__WORK TO BE COMPLETED__
From the line containing "[Макет в Figma](https://disk.yandex.ru/d/9W0W9D3cmtZpiw)" to the last line of the records below, repeat every line exactly and add nothing else.

___ EXERCISE DATA

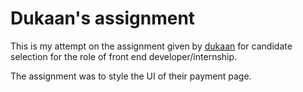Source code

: # Dukaan's assignment

This is my attempt on the assignment given by [dukaan](https://mydukaan.io/) for candidate selection for the role of front end developer/internship.

The assignment was to style the UI of their payment page.
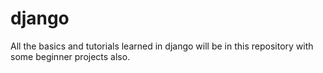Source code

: # django
All the basics and tutorials learned in django will be in this repository with some beginner projects also.
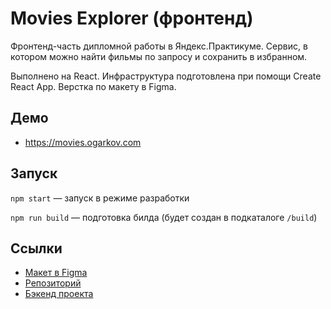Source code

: # Movies Explorer (фронтенд)

Фронтенд-часть дипломной работы в Яндекс.Практикуме. Сервис, в котором можно найти фильмы по запросу и сохранить в избранном.

Выполнено на React. Инфраструктура подготовлена при помощи Create React App. Верстка по макету в Figma.

## Демо

* https://movies.ogarkov.com

## Запуск

`npm start` — запуск в режиме разработки

`npm run build` — подготовка билда (будет создан в подкаталоге `/build`)

## Ссылки

* [Макет в Figma](https://disk.yandex.ru/d/9W0W9D3cmtZpiw)
* [Репозиторий](https://github.com/d-ogarkov/movies-explorer-frontend)
* [Бэкенд проекта](https://github.com/d-ogarkov/movies-explorer-api)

______

__ANSWER__
* [Макет в Figma](https://disk.yandex.ru/d/9W0W9D3cmtZpiw)
* [Репозиторий](https://github.com/d-ogarkov/movies-explorer-frontend)
* [Бэкенд проекта](https://github.com/d-ogarkov/movies-explorer-api)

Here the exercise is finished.